> _YOUR INSTRUCTIONS_
Nothing should be omitted: restate the full listing word for word.

> _SUPPLIED RECORDS_
......
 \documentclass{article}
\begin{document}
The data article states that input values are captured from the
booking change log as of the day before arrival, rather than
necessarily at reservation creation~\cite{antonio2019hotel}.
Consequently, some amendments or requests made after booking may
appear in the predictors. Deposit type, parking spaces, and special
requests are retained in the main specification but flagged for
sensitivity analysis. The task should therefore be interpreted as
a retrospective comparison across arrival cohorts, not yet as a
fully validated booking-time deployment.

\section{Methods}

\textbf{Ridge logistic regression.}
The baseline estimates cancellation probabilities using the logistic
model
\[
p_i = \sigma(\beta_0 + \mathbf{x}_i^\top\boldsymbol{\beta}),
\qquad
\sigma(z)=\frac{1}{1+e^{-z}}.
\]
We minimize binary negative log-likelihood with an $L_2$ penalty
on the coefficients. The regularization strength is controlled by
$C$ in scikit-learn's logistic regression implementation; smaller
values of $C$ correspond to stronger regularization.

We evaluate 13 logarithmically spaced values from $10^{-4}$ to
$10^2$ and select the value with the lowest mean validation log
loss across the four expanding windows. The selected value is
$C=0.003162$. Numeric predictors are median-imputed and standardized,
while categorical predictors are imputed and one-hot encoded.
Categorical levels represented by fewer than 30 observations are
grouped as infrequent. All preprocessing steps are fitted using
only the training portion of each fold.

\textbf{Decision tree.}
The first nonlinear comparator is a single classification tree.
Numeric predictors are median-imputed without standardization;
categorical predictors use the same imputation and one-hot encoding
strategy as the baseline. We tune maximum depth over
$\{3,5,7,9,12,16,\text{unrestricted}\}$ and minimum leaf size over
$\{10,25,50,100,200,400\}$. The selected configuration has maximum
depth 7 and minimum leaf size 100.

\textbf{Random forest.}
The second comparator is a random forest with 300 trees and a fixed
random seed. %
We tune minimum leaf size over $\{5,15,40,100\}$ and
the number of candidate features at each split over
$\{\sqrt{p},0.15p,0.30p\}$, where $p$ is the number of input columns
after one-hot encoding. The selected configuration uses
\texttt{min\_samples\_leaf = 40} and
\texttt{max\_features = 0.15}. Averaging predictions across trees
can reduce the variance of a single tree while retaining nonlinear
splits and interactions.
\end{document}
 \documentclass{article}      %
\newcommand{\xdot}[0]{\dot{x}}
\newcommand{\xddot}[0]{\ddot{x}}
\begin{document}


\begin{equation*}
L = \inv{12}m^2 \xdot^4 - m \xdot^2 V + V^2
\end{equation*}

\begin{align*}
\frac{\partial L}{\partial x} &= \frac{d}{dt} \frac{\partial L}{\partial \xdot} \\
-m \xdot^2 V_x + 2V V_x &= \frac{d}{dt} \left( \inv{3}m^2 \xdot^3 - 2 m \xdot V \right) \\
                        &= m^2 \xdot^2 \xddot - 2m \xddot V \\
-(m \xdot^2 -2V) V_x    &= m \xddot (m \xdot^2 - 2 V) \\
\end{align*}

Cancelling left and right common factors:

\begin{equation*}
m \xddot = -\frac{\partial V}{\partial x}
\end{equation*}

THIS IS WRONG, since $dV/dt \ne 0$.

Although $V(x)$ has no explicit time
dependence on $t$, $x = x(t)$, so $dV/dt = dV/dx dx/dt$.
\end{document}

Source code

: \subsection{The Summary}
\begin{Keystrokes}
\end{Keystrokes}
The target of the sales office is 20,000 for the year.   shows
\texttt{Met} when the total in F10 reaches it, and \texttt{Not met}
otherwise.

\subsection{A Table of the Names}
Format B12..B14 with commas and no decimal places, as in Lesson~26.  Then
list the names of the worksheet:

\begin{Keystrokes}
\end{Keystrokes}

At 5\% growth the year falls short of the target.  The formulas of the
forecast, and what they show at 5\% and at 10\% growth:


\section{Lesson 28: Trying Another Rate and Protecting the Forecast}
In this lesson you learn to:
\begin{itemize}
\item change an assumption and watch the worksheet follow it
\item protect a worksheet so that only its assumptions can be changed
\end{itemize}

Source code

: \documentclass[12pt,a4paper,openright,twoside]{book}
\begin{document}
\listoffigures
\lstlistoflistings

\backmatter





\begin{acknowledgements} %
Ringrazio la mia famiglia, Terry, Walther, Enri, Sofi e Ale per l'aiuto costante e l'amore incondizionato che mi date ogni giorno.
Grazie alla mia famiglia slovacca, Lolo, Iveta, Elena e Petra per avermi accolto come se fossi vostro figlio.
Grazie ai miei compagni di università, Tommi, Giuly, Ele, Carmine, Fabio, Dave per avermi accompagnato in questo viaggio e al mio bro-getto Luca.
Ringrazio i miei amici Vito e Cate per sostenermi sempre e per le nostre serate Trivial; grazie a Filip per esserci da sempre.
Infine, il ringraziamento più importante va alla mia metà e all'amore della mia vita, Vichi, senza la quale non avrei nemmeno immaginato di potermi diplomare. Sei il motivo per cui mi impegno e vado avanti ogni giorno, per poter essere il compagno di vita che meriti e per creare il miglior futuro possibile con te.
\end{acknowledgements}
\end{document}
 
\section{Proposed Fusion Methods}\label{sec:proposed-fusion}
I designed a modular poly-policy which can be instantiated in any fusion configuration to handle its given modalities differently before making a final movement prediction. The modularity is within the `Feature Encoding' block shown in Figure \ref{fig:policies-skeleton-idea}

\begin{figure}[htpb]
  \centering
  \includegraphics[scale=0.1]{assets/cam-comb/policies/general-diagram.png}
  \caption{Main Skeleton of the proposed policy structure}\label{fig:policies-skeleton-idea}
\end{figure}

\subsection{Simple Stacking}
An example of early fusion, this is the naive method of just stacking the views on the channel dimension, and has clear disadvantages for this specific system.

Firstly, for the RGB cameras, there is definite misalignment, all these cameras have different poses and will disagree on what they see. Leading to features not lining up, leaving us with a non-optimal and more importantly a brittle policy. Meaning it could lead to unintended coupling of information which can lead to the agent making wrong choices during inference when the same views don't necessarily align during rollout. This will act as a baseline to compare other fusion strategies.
......
> _EXERCISE RESULT_
 \documentclass{article}
\begin{document}
The data article states that input values are captured from the
booking change log as of the day before arrival, rather than
necessarily at reservation creation~\cite{antonio2019hotel}.
Consequently, some amendments or requests made after booking may
appear in the predictors. Deposit type, parking spaces, and special
requests are retained in the main specification but flagged for
sensitivity analysis. The task should therefore be interpreted as
a retrospective comparison across arrival cohorts, not yet as a
fully validated booking-time deployment.

\section{Methods}

\textbf{Ridge logistic regression.}
The baseline estimates cancellation probabilities using the logistic
model
\[
p_i = \sigma(\beta_0 + \mathbf{x}_i^\top\boldsymbol{\beta}),
\qquad
\sigma(z)=\frac{1}{1+e^{-z}}.
\]
We minimize binary negative log-likelihood with an $L_2$ penalty
on the coefficients. The regularization strength is controlled by
$C$ in scikit-learn's logistic regression implementation; smaller
values of $C$ correspond to stronger regularization.

We evaluate 13 logarithmically spaced values from $10^{-4}$ to
$10^2$ and select the value with the lowest mean validation log
loss across the four expanding windows. The selected value is
$C=0.003162$. Numeric predictors are median-imputed and standardized,
while categorical predictors are imputed and one-hot encoded.
Categorical levels represented by fewer than 30 observations are
grouped as infrequent. All preprocessing steps are fitted using
only the training portion of each fold.

\textbf{Decision tree.}
The first nonlinear comparator is a single classification tree.
Numeric predictors are median-imputed without standardization;
categorical predictors use the same imputation and one-hot encoding
strategy as the baseline. We tune maximum depth over
$\{3,5,7,9,12,16,\text{unrestricted}\}$ and minimum leaf size over
$\{10,25,50,100,200,400\}$. The selected configuration has maximum
depth 7 and minimum leaf size 100.

\textbf{Random forest.}
The second comparator is a random forest with 300 trees and a fixed
random seed. %
We tune minimum leaf size over $\{5,15,40,100\}$ and
the number of candidate features at each split over
$\{\sqrt{p},0.15p,0.30p\}$, where $p$ is the number of input columns
after one-hot encoding. The selected configuration uses
\texttt{min\_samples\_leaf = 40} and
\texttt{max\_features = 0.15}. Averaging predictions across trees
can reduce the variance of a single tree while retaining nonlinear
splits and interactions.
\end{document}
 \documentclass{article}      %
\newcommand{\xdot}[0]{\dot{x}}
\newcommand{\xddot}[0]{\ddot{x}}
\begin{document}


\begin{equation*}
L = \inv{12}m^2 \xdot^4 - m \xdot^2 V + V^2
\end{equation*}

\begin{align*}
\frac{\partial L}{\partial x} &= \frac{d}{dt} \frac{\partial L}{\partial \xdot} \\
-m \xdot^2 V_x + 2V V_x &= \frac{d}{dt} \left( \inv{3}m^2 \xdot^3 - 2 m \xdot V \right) \\
                        &= m^2 \xdot^2 \xddot - 2m \xddot V \\
-(m \xdot^2 -2V) V_x    &= m \xddot (m \xdot^2 - 2 V) \\
\end{align*}

Cancelling left and right common factors:

\begin{equation*}
m \xddot = -\frac{\partial V}{\partial x}
\end{equation*}

THIS IS WRONG, since $dV/dt \ne 0$.

Although $V(x)$ has no explicit time
dependence on $t$, $x = x(t)$, so $dV/dt = dV/dx dx/dt$.
\end{document}

Source code

: \subsection{The Summary}
\begin{Keystrokes}
\end{Keystrokes}
The target of the sales office is 20,000 for the year.   shows
\texttt{Met} when the total in F10 reaches it, and \texttt{Not met}
otherwise.

\subsection{A Table of the Names}
Format B12..B14 with commas and no decimal places, as in Lesson~26.  Then
list the names of the worksheet:

\begin{Keystrokes}
\end{Keystrokes}

At 5\% growth the year falls short of the target.  The formulas of the
forecast, and what they show at 5\% and at 10\% growth:


\section{Lesson 28: Trying Another Rate and Protecting the Forecast}
In this lesson you learn to:
\begin{itemize}
\item change an assumption and watch the worksheet follow it
\item protect a worksheet so that only its assumptions can be changed
\end{itemize}

Source code

: \documentclass[12pt,a4paper,openright,twoside]{book}
\begin{document}
\listoffigures
\lstlistoflistings

\backmatter





\begin{acknowledgements} %
Ringrazio la mia famiglia, Terry, Walther, Enri, Sofi e Ale per l'aiuto costante e l'amore incondizionato che mi date ogni giorno.
Grazie alla mia famiglia slovacca, Lolo, Iveta, Elena e Petra per avermi accolto come se fossi vostro figlio.
Grazie ai miei compagni di università, Tommi, Giuly, Ele, Carmine, Fabio, Dave per avermi accompagnato in questo viaggio e al mio bro-getto Luca.
Ringrazio i miei amici Vito e Cate per sostenermi sempre e per le nostre serate Trivial; grazie a Filip per esserci da sempre.
Infine, il ringraziamento più importante va alla mia metà e all'amore della mia vita, Vichi, senza la quale non avrei nemmeno immaginato di potermi diplomare. Sei il motivo per cui mi impegno e vado avanti ogni giorno, per poter essere il compagno di vita che meriti e per creare il miglior futuro possibile con te.
\end{acknowledgements}
\end{document}
 
\section{Proposed Fusion Methods}\label{sec:proposed-fusion}
I designed a modular poly-policy which can be instantiated in any fusion configuration to handle its given modalities differently before making a final movement prediction. The modularity is within the `Feature Encoding' block shown in Figure \ref{fig:policies-skeleton-idea}

\begin{figure}[htpb]
  \centering
  \includegraphics[scale=0.1]{assets/cam-comb/policies/general-diagram.png}
  \caption{Main Skeleton of the proposed policy structure}\label{fig:policies-skeleton-idea}
\end{figure}

\subsection{Simple Stacking}
An example of early fusion, this is the naive method of just stacking the views on the channel dimension, and has clear disadvantages for this specific system.

Firstly, for the RGB cameras, there is definite misalignment, all these cameras have different poses and will disagree on what they see. Leading to features not lining up, leaving us with a non-optimal and more importantly a brittle policy. Meaning it could lead to unintended coupling of information which can lead to the agent making wrong choices during inference when the same views don't necessarily align during rollout. This will act as a baseline to compare other fusion strategies.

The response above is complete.